Nieto explica que la explotación se oculta tras muchas figuras cotidianas. Por ejemplo, en el africano que vende La Farola o en los top-manta que no cobran por vender su producto más que el derecho a un bocadillo y un colchón en un piso atestado. “Por eso no se hacen la competencia, y por eso lo único que temen es a la policía municipal, que les requisa los objetos obligándoles a resarcir a su explotador”.

Los principales afectados proceden de China, Bangladés, Pakistán y Rumania. Las redes más grandes son las de bangladesíes, que trabajan un tiempo en España en restaurantes o venta ambulante hasta que son trasladados a su destino final: Reino Unido. Los paquistaníes obran de forma parecida y se concentran en Cataluña. Los rumanos suelen estar a las órdenes de un español que los subcontrata en la construcción o en explotaciones agrícolas, donde no son la única nacionalidad explotada, explica Maria Teresa de Gasperis, de la ONG Accem, que trabaja con víctimas de la explotación y la trata.

Esclava doméstica

Rosa no estuvo en el campo sino en una casa. Esta paraguaya de 47 años trabajó unos 10 meses en la casa de una familia española en un pueblo de Madrid. “Estaba de interna. Limpiaba y cuidaba del bebé”, explica. Es una mujer menuda y de mirada nerviosa. Se retuerce las manos cuando explica que en aquella casa, a la que llegó por una conocida compatriota, no tenía horario ni apenas días libres —“nunca fijos”— tampoco una habitación propia; dormía al principio en la habitación del niño, luego en un sofá-cama del despacho. No tenía –ni tiene- papeles, tampoco le redactaron contrato, y los alrededor de 560 euros que le pagaban no llegan al salario mínimo.

Cuando llegó a la casa todo parecía normal. “Eran muy amables, me prometieron que con el tiempo tendría contrato para hacerme los papeles”, recuerda. Y esa amabilidad hizo que no sospechara cuando la mujer le pidió su pasaporte para guardárselo; por seguridad, le dijo. Al cabo de unas semanas, cuando ponía alguna objeción al horario, cuando no tenía el día libre solicitado o preguntaba por el contrato que nunca llegaba, sus empleadores le hablaban de lo “complicadas” que eran las cosas para una persona como ella, sin papeles. De los problemas que tendría si la policía llegaba a enterarse. Amenazas veladas que la mantuvieron atada hasta que logró que la despidieran. No le pagaron el último mes. Tampoco se le pasó por la cabeza denunciar a la policía.

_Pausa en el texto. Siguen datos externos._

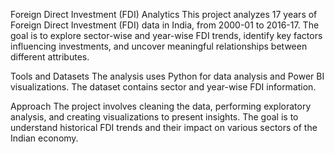 Foreign Direct Investment (FDI) Analytics
This project analyzes 17 years of Foreign Direct Investment (FDI) data in India, from 2000-01 to 2016-17. The goal is to explore sector-wise and year-wise FDI trends, identify key factors influencing investments, and uncover meaningful relationships between different attributes.

Tools and Datasets
The analysis uses Python for data analysis and Power BI visualizations. The dataset contains sector and year-wise FDI information.

Approach
The project involves cleaning the data, performing exploratory analysis, and creating visualizations to present insights. The goal is to understand historical FDI trends and their impact on various sectors of the Indian economy.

En su caso fue el miedo a una expulsión. Las barreras culturales o las necesidades materiales son otros factores que dificultan la denuncia. Cuando esta se produce pueden dar pie a operaciones como las de los locutorios que ejecutó en 2010 la Guardia Civil de Albacete tras dos años de investigación. Comenzó con un inmigrante que aseguraba que su jefe se aprovechaba de su precariedad. A partir de ahí la Guardia Civil descubrió que el jefe del locutorio había captado 80 extranjeros irregulares en Murcia y otras bolsas de inmigración para emplearlos en 38 establecimientos de Murcia, Alicante, Albacete, Almería y Granada. Las víctimas (rumanos, ecuatorianos, bolivianos, colombianos y marroquíes) vivían en pisos de la organización, eran controlados por supervisores y cámaras, no tenían contratos ni días festivos, debían pagar penalizaciones ante cualquier desperfecto…

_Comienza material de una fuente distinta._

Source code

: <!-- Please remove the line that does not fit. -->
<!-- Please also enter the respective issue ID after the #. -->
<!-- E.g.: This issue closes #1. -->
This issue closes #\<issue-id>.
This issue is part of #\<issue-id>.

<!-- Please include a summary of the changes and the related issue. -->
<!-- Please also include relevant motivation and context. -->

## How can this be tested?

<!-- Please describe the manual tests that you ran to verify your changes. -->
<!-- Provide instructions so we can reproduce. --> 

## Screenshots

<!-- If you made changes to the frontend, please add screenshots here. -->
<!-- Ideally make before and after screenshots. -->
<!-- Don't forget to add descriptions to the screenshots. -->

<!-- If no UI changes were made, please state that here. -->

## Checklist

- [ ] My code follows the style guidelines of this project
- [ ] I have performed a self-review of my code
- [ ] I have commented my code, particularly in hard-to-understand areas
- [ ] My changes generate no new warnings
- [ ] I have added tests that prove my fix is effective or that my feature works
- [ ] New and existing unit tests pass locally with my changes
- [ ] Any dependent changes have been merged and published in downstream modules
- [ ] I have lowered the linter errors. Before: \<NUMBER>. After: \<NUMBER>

El problema, apunta De Gasperis, es lo que sucede después de que las autoridades desentramen las redes. Esta experta cree que “hacen falta recursos específicos de atención a las víctimas, la mayoría hombres, que sin apoyo no colaborarán para denunciar a sus explotadores”. Mientras que para las mujeres explotadas en la prostitución hay casas de acogida y proyectos especializados son pocos los que se dedican a los esclavizados por sus empleadores.

En la mendicidad solo se persiguen casos con niños y minusválidos, porque demostrar coacciones en adultos es casi imposible

La explotación en la mendicidad es otra de las más difíciles de combatir. La imposibilidad de probar coacciones hace que las intervenciones policiales se limiten a los casos de niños y discapacitados. Respecto a los menores pedigüeños, su proliferación a mediados de la década pasada, coincidiendo con la libre circulación en Europa de rumanos y búlgaros, hizo que los Ayuntamientos retiraran la patria potestad a progenitores sospechosos. “Y muchos veces esos policías se encontraban con que los bebés que llevaban las mujeres que mendigaban eran de alquiler”, cuenta Nieto, que recuerda un caso en Valencia donde una decena de padres rumanos utilizaba a sus hijos para hurtar en cajeros automáticos. Los adultos los distribuían en tres grupos a los que exigían 500 euros al día. Si no cumplían con los objetivos, los críos recibían castigos como quedarse sin comer.

Las dificultades para perseguir estos delitos no son solo españolas. Suecia, uno de los países que más atención presta a la trata y la explotación, con una legislación muy agresiva hacia los clientes de prostitución por considerarlos el huevo de la serpiente, admite que cuando no hay trasiego sexual es muy complicado delimitar qué es explotación.

Mientras se toma un café, lo explica en el jardín de la Embajada de Suecia Per Englund, responsable de trata de la policía del país. "No tuvimos este problema hasta hace poco y estamos trabajando para adaptar la ley. Por el momento es una cosa que depende de la sensibilidad de los agentes para reconocer los abusos".

La mayoría de casos en el país corresponde a grupos de tailandeses y búlgaros que acuden al país para la recolección de arándano. Los cabezas de las redes aprovechan que existen acuerdos bilaterales que permiten los desplazamientos de jornaleros para abusar de la predisposición a trabajar de muchos de sus compatriotas, a los que mantienen en situaciones extremas en los nevados bosques nórdicos.

Fuera de este flujo que la policía hace muchos esfuerzos por controlar, Englund solo consigue citar un caso de explotación no sexual que se haya resuelto satisfactoriamente. Es el de un ucranio sin brazos al que una familia moldava sacó de su país prometiéndole trabajo en una oficina. A partir de ahí, fue paseado por Rusia, Holanda, Estonia y Suecia. Ejercía la mendicidad todo el día y vivía con una mujer que lo vigilaba. El hombre consiguió escapar y dio con un agente que reconoció el abuso. Su explotador fue condenado a cinco años.

La explotación invisible y la visible. Al final del paseo por Vallecas, en la boca del metro de la calle de Peña Prieto una mujer china busca con el cuello muy envarado hombres a los que entregar una tarjeta de cartón con un número de teléfono: "Masaje oriental. Una hora, 70 euros. 30 minutos, 45 euros. 15 minutos, 30 euros". Las letras están impresas sobre la foto de una chica acurrucada en ropa interior.